Вслух Умберто ничего не сказал, но я знала, что мы думаем об одном и том же: «Еще как закончилось. Теперь нам всем крышка».
Мы лежали на жестком полу в тяжелом молчании. Темнота подступала со всех сторон, просачиваясь внутрь сквозь бесчисленные маленькие ранки и наполняя меня отчаянием. Страх, который я испытывала раньше, когда меня преследовал Бруно Каррера или когда мы с Дженис оказались в Боттини, нельзя было и сравнивать с тем, что я чувствовала сейчас, разрываемая сожалением и сознанием того, что уже ничего не исправишь.

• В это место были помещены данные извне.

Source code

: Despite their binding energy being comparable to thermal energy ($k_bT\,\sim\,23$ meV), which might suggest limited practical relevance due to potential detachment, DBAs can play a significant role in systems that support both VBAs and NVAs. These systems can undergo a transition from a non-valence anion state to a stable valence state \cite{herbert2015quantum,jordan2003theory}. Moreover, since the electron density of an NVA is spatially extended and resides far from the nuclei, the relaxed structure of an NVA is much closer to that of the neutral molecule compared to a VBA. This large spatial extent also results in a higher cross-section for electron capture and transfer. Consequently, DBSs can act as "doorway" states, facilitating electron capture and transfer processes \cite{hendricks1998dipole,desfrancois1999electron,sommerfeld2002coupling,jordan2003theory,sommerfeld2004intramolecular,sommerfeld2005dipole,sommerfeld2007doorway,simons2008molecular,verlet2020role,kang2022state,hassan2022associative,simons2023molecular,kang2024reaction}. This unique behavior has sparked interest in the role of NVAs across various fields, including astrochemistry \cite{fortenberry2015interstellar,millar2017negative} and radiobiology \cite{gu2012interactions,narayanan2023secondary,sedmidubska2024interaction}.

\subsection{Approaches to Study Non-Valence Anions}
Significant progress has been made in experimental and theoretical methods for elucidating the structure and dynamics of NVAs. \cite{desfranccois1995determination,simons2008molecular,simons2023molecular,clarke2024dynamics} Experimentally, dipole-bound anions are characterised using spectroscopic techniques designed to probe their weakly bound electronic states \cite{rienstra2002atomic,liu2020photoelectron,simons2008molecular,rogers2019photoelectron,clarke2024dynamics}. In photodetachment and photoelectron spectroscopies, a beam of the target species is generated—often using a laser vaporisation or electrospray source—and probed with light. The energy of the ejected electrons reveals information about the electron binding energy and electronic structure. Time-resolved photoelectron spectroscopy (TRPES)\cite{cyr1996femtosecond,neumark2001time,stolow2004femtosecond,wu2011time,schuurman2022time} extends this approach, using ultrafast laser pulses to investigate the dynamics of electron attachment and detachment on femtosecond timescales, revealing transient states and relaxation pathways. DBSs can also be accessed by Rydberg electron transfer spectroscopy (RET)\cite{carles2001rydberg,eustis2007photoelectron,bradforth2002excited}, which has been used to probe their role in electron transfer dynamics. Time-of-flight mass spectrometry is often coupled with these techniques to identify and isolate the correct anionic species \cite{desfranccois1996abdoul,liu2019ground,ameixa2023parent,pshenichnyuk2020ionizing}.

– Знаешь, просто любопытно, – пробормотала Дженис, явно думая о другом, но, возможно, о чем-то столь же невеселом. – Ты ее любил? Ну, маму? – И, не дождавшись немедленного ответа, прибавила: – А она тебя… любила?
Умберто вздохнул.
– Она любила меня ненавидеть. Это было для нее слаще меда. Диана говорила, что гремучая война заложена в наших генах, и не желала ничего менять. Она называла меня… – Он помолчал, справляясь с собой, и сказал ровно: – Нино.
Спустя целую вечность фургон остановился. Я почти забыла, куда мы едем и зачем, и только когда в раме распахнувшихся дверец появились силуэты Кокко и его дружков на фоне залитого лунным светом Сиенского собора, память вернулась ко мне как удар в живот.

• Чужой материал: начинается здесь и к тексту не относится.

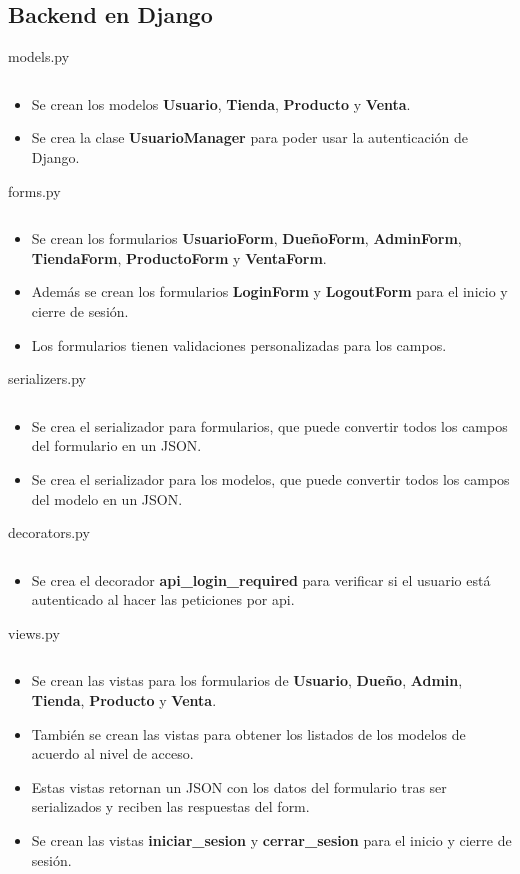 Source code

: \documentclass{article}
\newenvironment{block}{\captionsetup{type=listing}}{}
\begin{document}
\subsection{Backend en Django}
\begin{block}
	\caption{models.py}
	\inputminted[breaklines]{Python}{kioskios_api/api/models.py}
	\begin{itemize}
		\item Se crean los modelos \textbf{Usuario}, \textbf{Tienda}, \textbf{Producto} y \textbf{Venta}.
		\item Se crea la clase \textbf{UsuarioManager} para poder usar la autenticación de Django.
	\end{itemize}

	\caption{forms.py}
	\inputminted{Python}{kioskios_api/api/forms.py}
	\begin{itemize}
		\item Se crean los formularios \textbf{UsuarioForm}, \textbf{DueñoForm}, \textbf{AdminForm}, \textbf{TiendaForm}, \textbf{ProductoForm} y \textbf{VentaForm}.
		\item Además se crean los formularios \textbf{LoginForm} y \textbf{LogoutForm} para el inicio y cierre de sesión.
		\item Los formularios tienen validaciones personalizadas para los campos.
	\end{itemize}

	\caption{serializers.py}
	\inputminted[breaklines]{Python}{kioskios_api/api/serializers.py}
	\begin{itemize}
		\item Se crea el serializador para formularios, que puede convertir todos los campos del formulario en un JSON.
		\item Se crea el serializador para los modelos, que puede convertir todos los campos del modelo en un JSON.
	\end{itemize}

	\caption{decorators.py}
	\inputminted{Python}{kioskios_api/api/decorators.py}
	\begin{itemize}
		\item Se crea el decorador \textbf{api\_login\_required} para verificar si el usuario está autenticado al hacer las peticiones por api.
	\end{itemize}

	\caption{views.py}
	\inputminted[breaklines]{Python}{kioskios_api/api/views.py}
	\begin{itemize}
		\item Se crean las vistas para los formularios de \textbf{Usuario}, \textbf{Dueño}, \textbf{Admin}, \textbf{Tienda}, \textbf{Producto} y \textbf{Venta}.
		\item También se crean las vistas para obtener los listados de los modelos de acuerdo al nivel de acceso.
		\item Estas vistas retornan un JSON con los datos del formulario tras ser serializados y reciben las respuestas del form.
		\item Se crean las vistas \textbf{iniciar\_sesion} y \textbf{cerrar\_sesion} para el inicio y cierre de sesión.
	\end{itemize}


\end{block}
\end{document}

Бандиты живо вытащили нас из фургона за лодыжки, как какой-нибудь неживой груз, и забрались внутрь, чтобы вывести брата Лоренцо. Все произошло так быстро, что я едва успела краем сознания отметить боль от ударов о рифленый пол. Мы с Дженис, пошатываясь, стояли там, где нас поставили, не в силах держаться прямо после долгой поездки лежа в темноте.
– Эй, смотри. – В шепоте Дженис явственно послышалась надежда. – Музыканты!
Она не ошиблась. Три машины были припаркованы на расстоянии броска камня от нашего фургона, и шестеро мужчин в смокингах, с футлярами для виолончели и скрипки курили и перебрасывались шутками. В душе шевельнулось облегчение, но Кокко направился к ним, подняв руку в знак приветствия, и я поняла, что эти люди приехали из Неаполя не музыку играть.
При виде меня и Дженис мужчины тут же начали выражать свое восхищение. Нимало не заботясь о шуме, они заулюлюкали и засвистели, пытаясь привлечь к себе наше внимание. Умберто даже не старался унять потеху: нам крупно повезет, если он и мы останемся в живых. Когда гангстеры увидели, как из фургона вывели брата Лоренцо, веселье стихло, сменившись неловкостью. Они опустили головы, затеребили свои футляры и принялись там что-то поправлять, совсем как школьники при появлении учителя.
Для гуляющих на площади, а народу в тот вечер было немало, в основном туристы и подростки, мы выглядели обычными местными жителями, вернувшимися с какого-нибудь праздника по случаю Палио. Люди Кокко не переставали болтать и похохатывать, а в центре группы покорно шли мы с Дженис, обернутые флагами контрады, элегантно скрывавшими наручники и пружинные ножи, приставленные к нашим ребрам.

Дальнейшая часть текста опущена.